Start of Data for the task

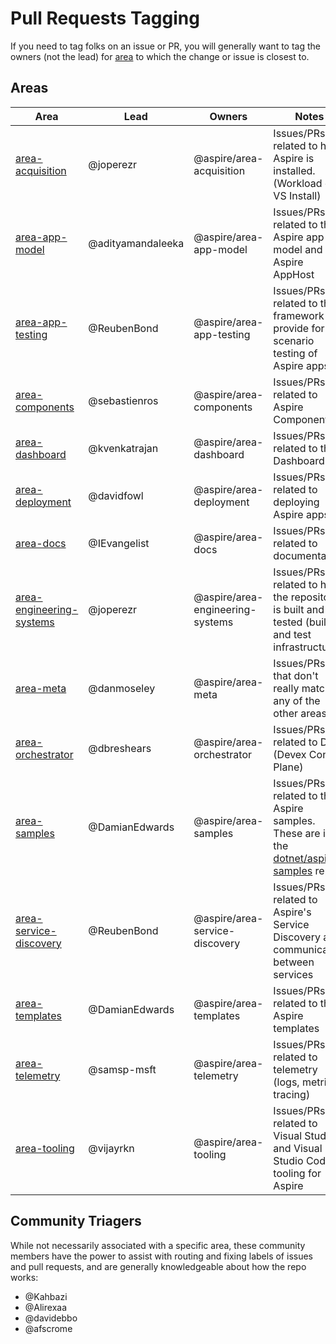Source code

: # Pull Requests Tagging

If you need to tag folks on an issue or PR, you will generally want to tag the owners (not the lead) for [area](#areas) to which the change or issue is closest to.

## Areas

| Area                                                                                                                        | Lead              | Owners                           | Notes                                                                                                                              |
| --------------------------------------------------------------------------------------------------------------------------- | ----------------- | -------------------------------- | ---------------------------------------------------------------------------------------------------------------------------------- |
| [area-acquisition](https://github.com/dotnet/aspire/issues?q=is%3Aopen+is%3Aissue+label%3Aarea-acquisition)                 | @joperezr         | @aspire/area-acquisition         | Issues/PRs related to how Aspire is installed. (Workload or VS Install)                                                            |
| [area-app-model](https://github.com/dotnet/aspire/issues?q=is%3Aopen+is%3Aissue+label%3Aarea-app-model)                     | @adityamandaleeka | @aspire/area-app-model           | Issues/PRs related to the Aspire app model and Aspire AppHost                                                                      |
| [area-app-testing](https://github.com/dotnet/aspire/issues?q=is%3Aopen+is%3Aissue+label%3Aarea-app-testing)                 | @ReubenBond       | @aspire/area-app-testing         | Issues/PRs related to the framework we provide for scenario testing of Aspire apps                                                 |
| [area-components](https://github.com/dotnet/aspire/issues?q=is%3Aopen+is%3Aissue+label%3Aarea-components)                   | @sebastienros     | @aspire/area-components          | Issues/PRs related to Aspire Components                                                                                            |
| [area-dashboard](https://github.com/dotnet/aspire/issues?q=is%3Aopen+is%3Aissue+label%3Aarea-dashboard)                     | @kvenkatrajan     | @aspire/area-dashboard           | Issues/PRs related to the Dashboard UI                                                                                             |
| [area-deployment](https://github.com/dotnet/aspire/issues?q=is%3Aopen+is%3Aissue+label%3Aarea-deployment)                   | @davidfowl        | @aspire/area-deployment          | Issues/PRs related to deploying Aspire apps                                                                                        |
| [area-docs](https://github.com/dotnet/aspire/issues?q=is%3Aopen+is%3Aissue+label%3Aarea-docs)                               | @IEvangelist      | @aspire/area-docs                | Issues/PRs related to documentation                                                                                                |
| [area-engineering-systems](https://github.com/dotnet/aspire/issues?q=is%3Aopen+is%3Aissue+label%3Aarea-engineering-systems) | @joperezr         | @aspire/area-engineering-systems | Issues/PRs related to how the repository is built and tested (build and test infrastructure)                                       |
| [area-meta](https://github.com/dotnet/aspire/issues?q=is%3Aopen+is%3Aissue+label%3Aarea-meta)                               | @danmoseley       | @aspire/area-meta                | Issues/PRs that don't really match any of the other areas                                                                          |
| [area-orchestrator](https://github.com/dotnet/aspire/issues?q=is%3Aopen+is%3Aissue+label%3Aarea-orchestrator)               | @dbreshears       | @aspire/area-orchestrator        | Issues/PRs related to DCP (Devex Control Plane)                                                                                    |
| [area-samples](https://github.com/dotnet/aspire-samples/issues?q=is%3Aopen+is%3Aissue+label%3Aarea-samples)                 | @DamianEdwards    | @aspire/area-samples             | Issues/PRs related to the Aspire samples. These are in the [dotnet/aspire-samples](https://github.com/dotnet/aspire-samples) repo. |
| [area-service-discovery](https://github.com/dotnet/aspire/issues?q=is%3Aopen+is%3Aissue+label%3Aarea-service-discovery)     | @ReubenBond       | @aspire/area-service-discovery   | Issues/PRs related to Aspire's Service Discovery and communication between services                                                |
| [area-templates](https://github.com/dotnet/aspire/issues?q=is%3Aopen+is%3Aissue+label%3Aarea-templates)                     | @DamianEdwards    | @aspire/area-templates           | Issues/PRs related to the Aspire templates                                                                                         |
| [area-telemetry](https://github.com/dotnet/aspire/issues?q=is%3Aopen+is%3Aissue+label%3Aarea-telemetry)                     | @samsp-msft       | @aspire/area-telemetry           | Issues/PRs related to telemetry (logs, metrics, tracing)                                                                           |
| [area-tooling](https://github.com/dotnet/aspire/issues?q=is%3Aopen+is%3Aissue+label%3Aarea-tooling)                         | @vijayrkn         | @aspire/area-tooling             | Issues/PRs related to Visual Studio and Visual Studio Code tooling for Aspire                                                      |

## Community Triagers

While not necessarily associated with a specific area, these community members have the power to assist with routing and fixing labels of issues and pull requests, and are generally knowledgeable about how the repo works:

* @Kahbazi
* @Alirexaa
* @davidebbo
* @afscrome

End of Data for the task

**Problem details:** Repeat, line for line and exactly, the material from its first line through the line that contains "to the framework", both ends included; no pictures belong in the copy.

**Answer to the problem:**
Source code

: # Pull Requests Tagging

If you need to tag folks on an issue or PR, you will generally want to tag the owners (not the lead) for [area](#areas) to which the change or issue is closest to.

## Areas

| Area                                                                                                                        | Lead              | Owners                           | Notes                                                                                                                              |
| --------------------------------------------------------------------------------------------------------------------------- | ----------------- | -------------------------------- | ---------------------------------------------------------------------------------------------------------------------------------- |
| [area-acquisition](https://github.com/dotnet/aspire/issues?q=is%3Aopen+is%3Aissue+label%3Aarea-acquisition)                 | @joperezr         | @aspire/area-acquisition         | Issues/PRs related to how Aspire is installed. (Workload or VS Install)                                                            |
| [area-app-model](https://github.com/dotnet/aspire/issues?q=is%3Aopen+is%3Aissue+label%3Aarea-app-model)                     | @adityamandaleeka | @aspire/area-app-model           | Issues/PRs related to the Aspire app model and Aspire AppHost                                                                      |
| [area-app-testing](https://github.com/dotnet/aspire/issues?q=is%3Aopen+is%3Aissue+label%3Aarea-app-testing)                 | @ReubenBond       | @aspire/area-app-testing         | Issues/PRs related to the framework we provide for scenario testing of Aspire apps                                                 |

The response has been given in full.